Da: emilio brambilla <emilio@ANTISPAM.IT>
Data: 12 aprile 2012 12:23:05 CEST
A: FORUM@ISOC.IT
Oggetto: Re: Accolto il ricorso per mediaset.com
Rispondi a: "Forum per elaborare i temi di interesse della comunita' Internet italiana (a cura di Internet" <FORUM@ISOC.IT>
ciao,
On 2012/04/12 10:27 AM, Alessandro Ranellucci wrote:http://www.adnkronos.com/IGN/News/Economia/Mediaset-Tribunale-Civile-Roma-accoglie-ricorso-su-dominio-Internet_313191087737.html...quale potere ha il Tribunale di Roma in materia?sembrerebbe nessun potere, ma cio` mi ha fatto pensare che potremmo essere vicini alla distruzione di Internet, almeno della Internet come noi su questa lista la concepiamo: anycast (e qualche governo) potrebbero distruggere Internet!
ho letto questo commento di Alessandro mentre ero appena sceso dall'auto e prima di avere a disposizione 15 minuti di passeggiata a piedi per raggiungere il centro, un periodo di tempo sufficientemente libero da permettere ai miei pensieri di vagare
prima ho avuto orrore per le notifiche che immagino possano partire verso gli isp italiani per dirottare mediaset.com su ip diversi da quelli indicati sui root dns, che creerebbe un pericolossissimo precedente di frammentazione di Internet (non sarebbe il solito oscuramento malfatto via dns, ma un DIROTTAMENTO, ugualmente malfatto, via dns, che fornirebbe contenuti diversi a utenti diversi!)
poi ho elaborato una cosa ancora peggiore... sono arrivato a questa inquietante idea di fanta-horror-politica (non ho letto la sentenza, ma il caso specifico non importa, lo stesso vale per mille altri eventuali 'reati' commessi su Internet):
un gruppo di parlamentari (non solo in Italia, ma il caso particolare mi ha fatto pensare che potrebbero avere qualche motivazione in piu` per farlo), accortisi che lo stato non ha mezzi tecnici per poter imporre l'applicazione di sentenze simili potrebbe presentare una iniziativa di legge per 'dirottare' Internet e gestire una sorta di 'censura' sui dns (ben piu` potente di quella effettuata ora, sia pure comunque aggirabile) gestendo dei root-dns alternativi
i root dns, quelli alla radice della risoluzione dei nomi e cui TUTTI DEVONO fare riferimento, utilizzano anycast per avere repliche sparse per il mondo, anche in Italia presso i principali NAP sono presenti repliche dei vari root server... ecco, quelle repliche sono in Italia e potenzialmente soggette al controllo dello Stato... provate a pensare se lo stato chiedesse a qualche organizzazione di GESTIRE dei root-server alternativi (e facilmente controllabili da giudici, polizia, aams, etc) e imponesse agli ISP italiani di fare peering BGP con questa organizzazione che annuncia TUTTI gli ip dei VERI root server?

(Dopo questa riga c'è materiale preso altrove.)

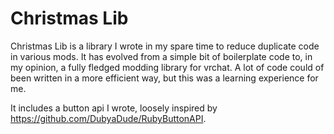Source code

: # Christmas Lib
Christmas Lib is a library I wrote in my spare time to reduce duplicate code in various mods. It has evolved from a simple bit of boilerplate code to, in my opinion, a fully fledged modding library for vrchat. A lot of code could of been written in a more efficient way, but this was a learning experience for me.

It includes a button api I wrote, loosely inspired by https://github.com/DubyaDude/RubyButtonAPI.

replicate questa cosa un po' in giro per il mondo (magari anche in posti dove lo Stato e` molto piu` presente nella 'gestione delle idee e dei comportamenti dei singoli) e la frammentazione di Internet diventa una realta` :-(
sono troppo paranoico? non ci arriveremo mai? non vale la pena di prepararsi a contrastare un simile spettro? serve aggiungere qualche cosa nella dichiarazione dei diritti umani dell'onu per proteggere Internet da simili idee?
cosa ne pensate di queste mie farneticazioni di mezza mattina?